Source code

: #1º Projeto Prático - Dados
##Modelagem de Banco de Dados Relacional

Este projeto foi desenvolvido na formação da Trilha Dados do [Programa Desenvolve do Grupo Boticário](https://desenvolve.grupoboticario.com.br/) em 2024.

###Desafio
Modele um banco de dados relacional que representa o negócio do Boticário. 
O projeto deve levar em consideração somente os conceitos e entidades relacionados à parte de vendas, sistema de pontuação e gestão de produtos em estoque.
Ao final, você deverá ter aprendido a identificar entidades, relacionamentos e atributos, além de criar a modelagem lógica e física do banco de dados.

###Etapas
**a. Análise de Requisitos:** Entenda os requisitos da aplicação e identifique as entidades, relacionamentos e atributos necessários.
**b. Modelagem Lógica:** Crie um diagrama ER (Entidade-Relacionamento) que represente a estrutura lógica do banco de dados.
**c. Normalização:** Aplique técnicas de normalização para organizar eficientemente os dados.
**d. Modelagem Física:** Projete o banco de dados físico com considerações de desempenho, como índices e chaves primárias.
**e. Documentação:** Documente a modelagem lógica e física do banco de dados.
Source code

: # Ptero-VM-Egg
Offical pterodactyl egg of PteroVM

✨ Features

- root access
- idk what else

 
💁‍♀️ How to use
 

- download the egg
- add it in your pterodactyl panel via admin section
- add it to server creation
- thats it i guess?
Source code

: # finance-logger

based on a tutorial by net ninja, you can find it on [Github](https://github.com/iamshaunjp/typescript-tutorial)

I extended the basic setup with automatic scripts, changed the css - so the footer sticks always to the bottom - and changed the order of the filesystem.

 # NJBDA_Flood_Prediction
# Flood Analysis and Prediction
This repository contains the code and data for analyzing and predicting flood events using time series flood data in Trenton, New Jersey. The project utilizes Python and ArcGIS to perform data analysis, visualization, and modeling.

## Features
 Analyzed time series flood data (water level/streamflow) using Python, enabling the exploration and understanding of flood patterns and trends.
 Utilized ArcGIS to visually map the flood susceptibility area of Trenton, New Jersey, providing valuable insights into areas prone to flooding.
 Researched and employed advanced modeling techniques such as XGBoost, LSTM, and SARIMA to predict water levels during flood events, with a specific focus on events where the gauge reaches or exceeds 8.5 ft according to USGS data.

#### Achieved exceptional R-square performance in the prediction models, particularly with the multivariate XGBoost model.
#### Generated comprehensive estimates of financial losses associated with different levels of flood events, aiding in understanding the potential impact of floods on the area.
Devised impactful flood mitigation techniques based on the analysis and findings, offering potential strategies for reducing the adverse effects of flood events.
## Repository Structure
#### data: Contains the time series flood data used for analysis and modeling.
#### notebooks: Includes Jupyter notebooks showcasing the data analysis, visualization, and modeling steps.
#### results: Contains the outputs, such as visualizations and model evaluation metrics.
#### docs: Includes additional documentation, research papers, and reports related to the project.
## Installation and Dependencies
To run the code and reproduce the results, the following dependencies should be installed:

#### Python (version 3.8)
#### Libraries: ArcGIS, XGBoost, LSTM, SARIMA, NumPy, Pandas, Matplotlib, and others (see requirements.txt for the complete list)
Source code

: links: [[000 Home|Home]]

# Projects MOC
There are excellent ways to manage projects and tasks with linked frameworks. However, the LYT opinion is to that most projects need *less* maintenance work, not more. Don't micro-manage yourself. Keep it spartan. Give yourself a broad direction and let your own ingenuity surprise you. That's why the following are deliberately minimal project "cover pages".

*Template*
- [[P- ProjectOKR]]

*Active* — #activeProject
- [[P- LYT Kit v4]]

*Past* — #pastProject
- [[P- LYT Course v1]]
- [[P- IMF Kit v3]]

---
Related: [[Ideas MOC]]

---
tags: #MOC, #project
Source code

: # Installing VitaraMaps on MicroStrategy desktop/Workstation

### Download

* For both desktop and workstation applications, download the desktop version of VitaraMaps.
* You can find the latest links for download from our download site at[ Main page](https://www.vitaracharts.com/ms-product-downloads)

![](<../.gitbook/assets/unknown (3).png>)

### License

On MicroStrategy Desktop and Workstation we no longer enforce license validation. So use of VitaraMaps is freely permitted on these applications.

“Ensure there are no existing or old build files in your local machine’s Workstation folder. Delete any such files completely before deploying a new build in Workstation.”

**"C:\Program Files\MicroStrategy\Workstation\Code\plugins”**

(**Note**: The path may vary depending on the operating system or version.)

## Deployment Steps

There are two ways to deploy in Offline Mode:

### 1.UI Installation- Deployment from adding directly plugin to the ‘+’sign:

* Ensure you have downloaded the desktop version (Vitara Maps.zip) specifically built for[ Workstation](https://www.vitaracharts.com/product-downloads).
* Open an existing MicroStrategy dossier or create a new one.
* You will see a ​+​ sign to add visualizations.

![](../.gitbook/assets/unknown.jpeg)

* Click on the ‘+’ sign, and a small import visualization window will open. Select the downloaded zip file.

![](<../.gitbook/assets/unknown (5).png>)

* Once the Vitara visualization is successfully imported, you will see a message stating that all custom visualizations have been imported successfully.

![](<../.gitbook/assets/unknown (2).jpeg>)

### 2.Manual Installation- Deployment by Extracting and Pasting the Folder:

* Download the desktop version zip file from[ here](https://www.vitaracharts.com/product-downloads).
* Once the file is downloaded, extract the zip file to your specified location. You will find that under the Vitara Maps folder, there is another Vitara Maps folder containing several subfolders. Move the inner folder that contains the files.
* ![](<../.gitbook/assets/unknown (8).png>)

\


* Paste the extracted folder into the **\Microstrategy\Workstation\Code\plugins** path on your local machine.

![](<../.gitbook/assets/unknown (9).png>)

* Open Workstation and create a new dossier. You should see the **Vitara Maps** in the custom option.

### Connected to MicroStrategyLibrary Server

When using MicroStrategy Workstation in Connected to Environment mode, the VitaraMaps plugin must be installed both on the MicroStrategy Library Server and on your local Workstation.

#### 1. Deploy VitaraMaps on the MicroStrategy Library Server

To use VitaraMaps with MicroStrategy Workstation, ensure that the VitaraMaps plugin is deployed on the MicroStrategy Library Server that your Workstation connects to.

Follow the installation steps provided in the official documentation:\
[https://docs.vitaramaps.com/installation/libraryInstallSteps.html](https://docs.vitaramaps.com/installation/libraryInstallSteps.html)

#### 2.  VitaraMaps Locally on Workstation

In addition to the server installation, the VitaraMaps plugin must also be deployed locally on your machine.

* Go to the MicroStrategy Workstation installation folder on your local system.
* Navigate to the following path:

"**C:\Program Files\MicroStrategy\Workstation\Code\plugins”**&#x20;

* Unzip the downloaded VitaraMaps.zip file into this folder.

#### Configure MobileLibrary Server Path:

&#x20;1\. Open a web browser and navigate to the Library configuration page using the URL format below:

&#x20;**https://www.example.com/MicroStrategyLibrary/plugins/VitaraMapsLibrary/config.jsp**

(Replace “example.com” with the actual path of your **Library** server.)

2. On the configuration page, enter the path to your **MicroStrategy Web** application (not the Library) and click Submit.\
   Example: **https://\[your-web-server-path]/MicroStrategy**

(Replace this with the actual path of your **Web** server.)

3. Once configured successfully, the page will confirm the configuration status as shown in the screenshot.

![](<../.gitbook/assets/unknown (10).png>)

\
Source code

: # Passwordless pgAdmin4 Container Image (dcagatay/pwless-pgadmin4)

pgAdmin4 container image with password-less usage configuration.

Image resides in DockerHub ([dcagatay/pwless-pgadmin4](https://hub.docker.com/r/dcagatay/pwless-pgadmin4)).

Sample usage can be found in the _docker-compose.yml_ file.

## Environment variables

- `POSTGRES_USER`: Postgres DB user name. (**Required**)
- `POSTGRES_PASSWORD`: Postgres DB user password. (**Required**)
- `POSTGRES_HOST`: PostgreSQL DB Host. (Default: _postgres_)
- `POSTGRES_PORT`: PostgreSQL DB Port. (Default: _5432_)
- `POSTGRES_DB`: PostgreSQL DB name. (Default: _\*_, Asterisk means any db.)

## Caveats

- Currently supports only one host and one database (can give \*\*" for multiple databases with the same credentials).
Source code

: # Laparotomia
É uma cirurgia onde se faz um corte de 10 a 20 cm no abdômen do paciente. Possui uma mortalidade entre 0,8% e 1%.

■ ■ ■

What needs to be done → If a line in the entries holds the string "SARIMA", it belongs in the tally; state the tally alone.

Answer to this problem → 2